Carmelite priest decries gov’t failure to address hunger


MANILA, August 4, 2008─The many proofs of good governance and good economy that peppered President Gloria Macapagal-Arroyo’s State of the Nation address last July 28 are far from the truth according to the story of a Carmelite priest.

Fr. Jerry Sabado, O. Carm said the government is responsible in taking care of lives, nourishment and other basic needs of the Filipino children and the Filipino people as a whole.

“But penury, hunger and inhuman living conditions—that’s all that this government can give to the Filipino people,” lamented the priest.

Sabado said that days before Arroyo’s SONA, children in Payatas went hungry. And it was the same, days after the “historical” speech of the chief executive inside the Batasang Pambansa.

“In our church in Payatas, a child lined for the Holy Communion. But the problem is, he [was] not older than seven years old. The child cried when I told him, he [was] not allowed to take the Holy Host because he [has not taken yet] his First Communion. He cried and cried, begging me, saying ‘Father, sige na po! Gutum na gutom na po ako. Gusto ko po ng tinapay’,” narrated Sabado, a priest of the Order of Carmelite and a member of Kasimbayan (Kapatirang Simbahan para sa Bayan) and Promotion of Church Peoples Response (PCPR) in statement sent to CBCP News a day after the 8th SONA last July 28.

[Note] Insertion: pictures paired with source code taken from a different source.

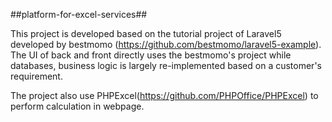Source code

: ##platform-for-excel-services##

This project is developed based on the tutorial project of Laravel5 developed by bestmomo (https://github.com/bestmomo/laravel5-example). The UI of back and front directly uses the bestmomo's project while databases, business logic is largely re-implemented based on a customer's requirement.

The project also use PHPExcel(https://github.com/PHPOffice/PHPExcel) to perform calculation in webpage.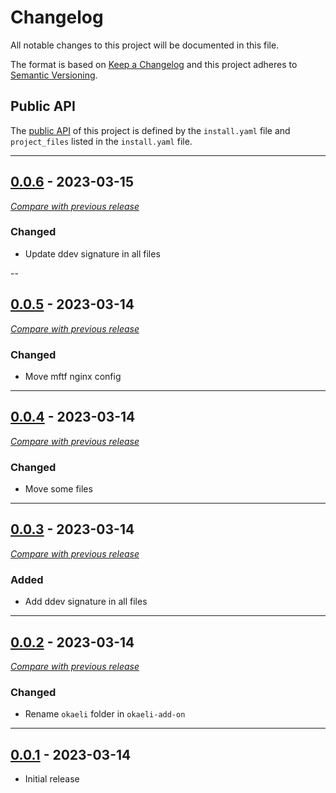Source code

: 
# Changelog
All notable changes to this project will be documented in this file.

The format is based on [Keep a Changelog](https://keepachangelog.com/en/) and this project adheres to [Semantic Versioning](https://semver.org/spec/v2.0.0.html).

## Public API

The [public API](https://semver.org/spec/v2.0.0.html#spec-item-1) of this project is defined by the `install.yaml`
file and `project_files` listed in the `install.yaml` file.

------

## [0.0.6](https://github.com/julienloizelet/ddev-magento2-mftf/releases/tag/v0.0.6) - 2023-03-15
[_Compare with previous release_](https://github.com/julienloizelet/ddev-magento2-mftf/compare/v0.0.5...v0.0.6)

### Changed

- Update ddev signature in all files

--

## [0.0.5](https://github.com/julienloizelet/ddev-magento2-mftf/releases/tag/v0.0.5) - 2023-03-14
[_Compare with previous release_](https://github.com/julienloizelet/ddev-magento2-mftf/compare/v0.0.4...v0.0.5)

### Changed

- Move mftf nginx config

---

## [0.0.4](https://github.com/julienloizelet/ddev-magento2-mftf/releases/tag/v0.0.4) - 2023-03-14
[_Compare with previous release_](https://github.com/julienloizelet/ddev-magento2-mftf/compare/v0.0.3...v0.0.4)

### Changed

- Move some files

---


## [0.0.3](https://github.com/julienloizelet/ddev-magento2-mftf/releases/tag/v0.0.3) - 2023-03-14
[_Compare with previous release_](https://github.com/julienloizelet/ddev-magento2-mftf/compare/v0.0.2...v0.0.3)

### Added

- Add ddev signature in all files

---


## [0.0.2](https://github.com/julienloizelet/ddev-magento2-mftf/releases/tag/v0.0.2) - 2023-03-14
[_Compare with previous release_](https://github.com/julienloizelet/ddev-magento2-mftf/compare/v0.0.1...v0.0.2)

### Changed

- Rename `okaeli` folder in `okaeli-add-on`

---

## [0.0.1](https://github.com/julienloizelet/ddev-magento2-mftf/releases/tag/v0.0.1) - 2023-03-14

- Initial release

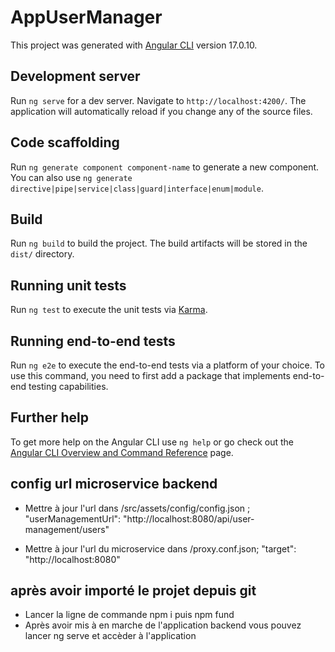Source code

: # AppUserManager

This project was generated with [Angular CLI](https://github.com/angular/angular-cli) version 17.0.10.

## Development server

Run `ng serve` for a dev server. Navigate to `http://localhost:4200/`. The application will automatically reload if you change any of the source files.

## Code scaffolding

Run `ng generate component component-name` to generate a new component. You can also use `ng generate directive|pipe|service|class|guard|interface|enum|module`.

## Build

Run `ng build` to build the project. The build artifacts will be stored in the `dist/` directory.

## Running unit tests

Run `ng test` to execute the unit tests via [Karma](https://karma-runner.github.io).

## Running end-to-end tests

Run `ng e2e` to execute the end-to-end tests via a platform of your choice. To use this command, you need to first add a package that implements end-to-end testing capabilities.

## Further help

To get more help on the Angular CLI use `ng help` or go check out the [Angular CLI Overview and Command Reference](https://angular.io/cli) page.

## config url microservice backend

- Mettre à jour l'url dans /src/assets/config/config.json  ; "userManagementUrl": "http://localhost:8080/api/user-management/users" 

- Mettre à jour l'url du microservice dans  /proxy.conf.json; "target": "http://localhost:8080" 

## après avoir importé le projet depuis git
- Lancer la ligne de commande npm i puis npm fund
- Après avoir mis à en marche de l'application backend vous pouvez lancer ng serve et accèder à l'application 

 
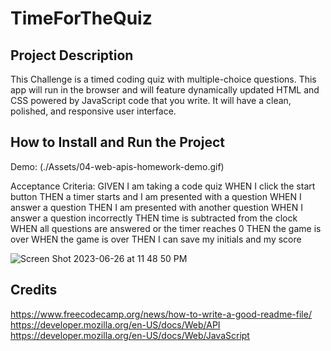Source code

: # TimeForTheQuiz

## Project Description

This Challenge is a timed coding quiz with multiple-choice questions. 
This app will run in the browser and will feature dynamically updated HTML and CSS powered by JavaScript code that you write. 
It will have a clean, polished, and responsive user interface. 

## How to Install and Run the Project
Demo: (./Assets/04-web-apis-homework-demo.gif)

Acceptance Criteria:
GIVEN I am taking a code quiz
WHEN I click the start button
THEN a timer starts and I am presented with a question
WHEN I answer a question
THEN I am presented with another question
WHEN I answer a question incorrectly
THEN time is subtracted from the clock
WHEN all questions are answered or the timer reaches 0
THEN the game is over
WHEN the game is over
THEN I can save my initials and my score

![Screen Shot 2023-06-26 at 11 48 50 PM](https://github.com/SediaM/TimeForTheQuiz/assets/133820623/181f383f-0b8a-44c8-828a-84638b73ab28)

## Credits
https://www.freecodecamp.org/news/how-to-write-a-good-readme-file/
https://developer.mozilla.org/en-US/docs/Web/API
https://developer.mozilla.org/en-US/docs/Web/JavaScript
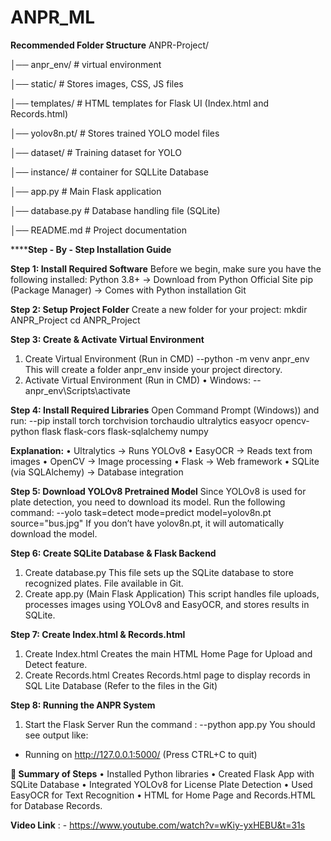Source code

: # ANPR_ML

**Recommended Folder Structure**
ANPR-Project/

│── anpr_env/                  # virtual environment

│── static/                  # Stores images, CSS, JS files

│── templates/               # HTML templates for Flask UI (Index.html and Records.html)

│── yolov8n.pt/                  # Stores trained YOLO model files

│── dataset/                 # Training dataset for YOLO

│── instance/                 # container for SQLLite Database

│── app.py                  # Main Flask application

│── database.py              # Database handling file (SQLite)

│── README.md                # Project documentation


******Step - By - Step Installation Guide**

**Step 1: Install Required Software**
Before we begin, make sure you have the following installed:
Python 3.8+ → Download from Python Official Site
pip (Package Manager) → Comes with Python installation
Git 

**Step 2: Setup Project Folder**
Create a new folder for your project: 
mkdir ANPR_Project
cd ANPR_Project

**Step 3: Create & Activate Virtual Environment**
1.	Create Virtual Environment (Run in CMD)
--python -m venv anpr_env
This will create a folder anpr_env inside your project directory.
2.	Activate Virtual Environment (Run in CMD)
•	Windows:
--anpr_env\Scripts\activate

**Step 4: Install Required Libraries**
Open Command Prompt (Windows)) and run:
--pip install torch torchvision torchaudio ultralytics easyocr opencv-python flask flask-cors flask-sqlalchemy numpy

**Explanation:**
•	Ultralytics → Runs YOLOv8
•	EasyOCR → Reads text from images
•	OpenCV → Image processing
•	Flask → Web framework
•	SQLite (via SQLAlchemy) → Database integration

**Step 5: Download YOLOv8 Pretrained Model**
Since YOLOv8 is used for plate detection, you need to download its model.
Run the following command:
--yolo task=detect mode=predict model=yolov8n.pt source="bus.jpg"
If you don’t have yolov8n.pt, it will automatically download the model.


**Step 6: Create SQLite Database & Flask Backend**
1.	Create database.py
This file sets up the SQLite database to store recognized plates. File available in Git.
2.	Create app.py (Main Flask Application)
This script handles file uploads, processes images using YOLOv8 and EasyOCR, and stores results in SQLite.

**Step 7: Create Index.html & Records.html**
1.	Create Index.html
Creates the main HTML Home Page for Upload and Detect feature.
2.	Create Records.html
Creates Records.html page to display records in SQL Lite Database
(Refer to the files in the Git)

**Step 8: Running the ANPR System**
1.	Start the Flask Server
Run the command :
--python app.py
You should see output like:
* Running on http://127.0.0.1:5000/ (Press CTRL+C to quit)

**🎯 Summary of Steps**
•	Installed Python libraries
•	Created Flask App with SQLite Database
•	Integrated YOLOv8 for License Plate Detection
•	Used EasyOCR for Text Recognition
•	HTML for Home Page and Records.HTML for Database Records.




**Video Link** : - https://www.youtube.com/watch?v=wKiy-yxHEBU&t=31s 
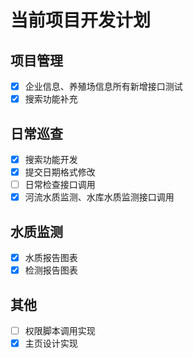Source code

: # 当前项目开发计划

## 项目管理

- [X] 企业信息、养殖场信息所有新增接口测试
- [X] 搜索功能补充

## 日常巡查

- [X] 搜索功能开发
- [X] 提交日期格式修改
- [ ] 日常检查接口调用
- [X] 河流水质监测、水库水质监测接口调用

## 水质监测

- [X] 水质报告图表
- [X] 检测报告图表

## 其他

- [ ] 权限脚本调用实现
- [X] 主页设计实现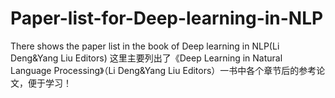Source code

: # Paper-list-for-Deep-learning-in-NLP
There shows the paper list in the book of Deep learning in NLP(Li Deng&Yang Liu Editors)
这里主要列出了《Deep Learning in Natural Language Processing》（Li Deng&Yang Liu Editors）一书中各个章节后的参考论文，便于学习！

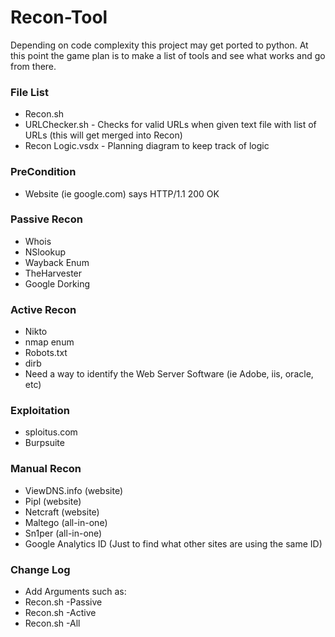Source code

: # Recon-Tool

Depending on code complexity this project may get ported to python.  At this point the game plan is to make a list of tools and see what works and go from there.

### File List
* Recon.sh
* URLChecker.sh - Checks for valid URLs when given text file with list of URLs (this will get merged into Recon)
* Recon Logic.vsdx - Planning diagram to keep track of logic

### PreCondition
* Website (ie google.com) says HTTP/1.1 200 OK

### Passive Recon
* Whois
* NSlookup
* Wayback Enum
* TheHarvester
* Google Dorking

### Active Recon
* Nikto
* nmap enum
* Robots.txt
* dirb
* Need a way to identify the Web Server Software (ie Adobe, iis, oracle, etc)

### Exploitation
* sploitus.com
* Burpsuite

### Manual Recon
* ViewDNS.info (website)
* Pipl (website)
* Netcraft (website)
* Maltego (all-in-one)
* Sn1per (all-in-one)
* Google Analytics ID (Just to find what other sites are using the same ID)

### Change Log
* Add Arguments such as:
* Recon.sh -Passive
* Recon.sh -Active
* Recon.sh -All
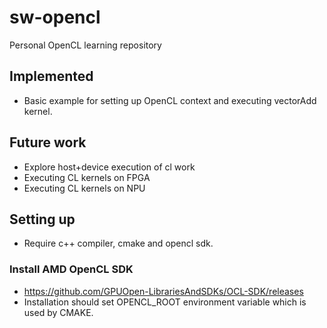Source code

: # sw-opencl
Personal OpenCL learning repository

## Implemented
* Basic example for setting up OpenCL context and executing vectorAdd kernel.

## Future work
* Explore host+device execution of cl work
* Executing CL kernels on FPGA
* Executing CL kernels on NPU

## Setting up
* Require c++ compiler, cmake and opencl sdk.

### Install AMD OpenCL SDK

* https://github.com/GPUOpen-LibrariesAndSDKs/OCL-SDK/releases
* Installation should set OPENCL_ROOT environment variable which is used by CMAKE.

The priest said he was moved by the scene. Then he continued his story:

“Last Monday, July 21, there was a huge fire in Pandacan. Some of the victims were Aglipayans. Two children died, unable to escape the fiery blaze, while the mother [was] in [a] long line, waiting for her turn to buy some kilos of NFA (National Food Authority) rice. Not so long ago, there [were] siblings that have died also in the fire, here in Payatas, while their parents [were] working—scavenging in the huge piles of garbage.”

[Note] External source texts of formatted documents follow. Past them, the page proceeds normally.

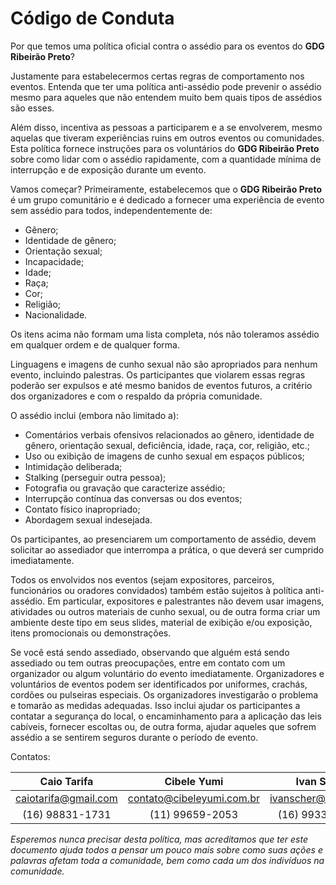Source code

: # Código de Conduta

Por que temos uma política oficial contra o assédio para os eventos do **GDG Ribeirão Preto**?

Justamente para estabelecermos certas regras de comportamento nos eventos. Entenda que ter uma política anti-assédio pode prevenir o assédio mesmo para aqueles que não entendem muito bem quais tipos de assédios são esses.

Além disso, incentiva as pessoas a participarem e a se envolverem, mesmo aquelas que tiveram experiências ruins em outros eventos ou comunidades. Esta política fornece instruções para os voluntários do **GDG Ribeirão Preto** sobre como lidar com o assédio rapidamente, com a quantidade mínima de interrupção e de exposição durante um evento.

Vamos começar? Primeiramente, estabelecemos que o **GDG Ribeirão Preto** é um grupo comunitário e é dedicado a fornecer uma experiência de evento sem assédio para todos, independentemente de:

- Gênero;
- Identidade de gênero;
- Orientação sexual;
- Incapacidade;
- Idade;
- Raça;
- Cor;
- Religião;
- Nacionalidade.

Os itens acima não formam uma lista completa, nós não toleramos assédio em qualquer ordem e de qualquer forma.

Linguagens e imagens de cunho sexual não são apropriados para nenhum evento, incluindo palestras. Os participantes que violarem essas regras poderão ser expulsos e até mesmo banidos de eventos futuros, a critério dos organizadores e com o respaldo da própria comunidade.

O assédio inclui (embora não limitado a):

- Comentários verbais ofensivos relacionados ao gênero, identidade de gênero, orientação sexual, deficiência, idade, raça, cor, religião, etc.;
- Uso ou exibição de imagens de cunho sexual em espaços públicos;
- Intimidação deliberada;
- Stalking (perseguir outra pessoa);
- Fotografia ou gravação que caracterize assédio;
- Interrupção contínua das conversas ou dos eventos;
- Contato físico inapropriado;
- Abordagem sexual indesejada.

Os participantes, ao presenciarem um comportamento de assédio, devem solicitar ao assediador que interrompa a prática, o que deverá ser cumprido imediatamente.

Todos os envolvidos nos eventos (sejam expositores, parceiros, funcionários ou oradores convidados) também estão sujeitos à política anti-assédio. Em particular, expositores e palestrantes não devem usar imagens, atividades ou outros materiais de cunho sexual, ou de outra forma criar um ambiente deste tipo em seus slides, material de exibição e/ou exposição, itens promocionais ou demonstrações.

Se você está sendo assediado, observando que alguém está sendo assediado ou tem outras preocupações, entre em contato com um organizador ou algum voluntário do evento imediatamente. Organizadores e voluntários de eventos podem ser identificados por uniformes, crachás, cordões ou pulseiras especiais. Os organizadores investigarão o problema e tomarão as medidas adequadas. Isso inclui ajudar os participantes a contatar a segurança do local, o encaminhamento para a aplicação das leis cabíveis, fornecer escoltas ou, de outra forma, ajudar aqueles que sofrem assédio a se sentirem seguros durante o período de evento.

Contatos:

Caio Tarifa | Cibele Yumi | Ivan Scher
:---: | :---: | :---:
caiotarifa@gmail.com | contato@cibeleyumi.com.br | ivanscher@gmail.com
(16) 98831-1731 | (11) 99659-2053 | (16) 99332-6372

_Esperemos nunca precisar desta política, mas acreditamos que ter este documento ajuda todos a pensar um pouco mais sobre como suas ações e palavras afetam toda a comunidade, bem como cada um dos indivíduos na comunidade._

“A small bread can bring a lot of joy to that small boy. How many breads, bags of rice and other food items can be bought and distributed to millions of our poor kababayans, by billions of pesos that were stolen and planned to be stolen by this government?,” asked Sabado.

“There is no moral basis for anyone to remain in power, especially those in the highest position, if their positions are being used to make themselves rich, while the people are impoverishing and dying because of hunger,” added Sabado.

“As a church that promotes life, it is righteous for the Church to join the people in condemning, in the strongest terms, the plundering of people’s money and the abuse of power of those who is in authority,” said Sabado.

He declared it is an un-Christian to remain silent in the face of ongoing corruption, and it is not right for Church leaders to explicitly support Arroyo.

“Gloria is riding over the pro-Life position of the Church, it is rightful that the Church be in front, in condemning the policies and programs of a corrupt president, who’s number one in destroying and in depriving life and dignity to the millions of Filipinos,” said the priest.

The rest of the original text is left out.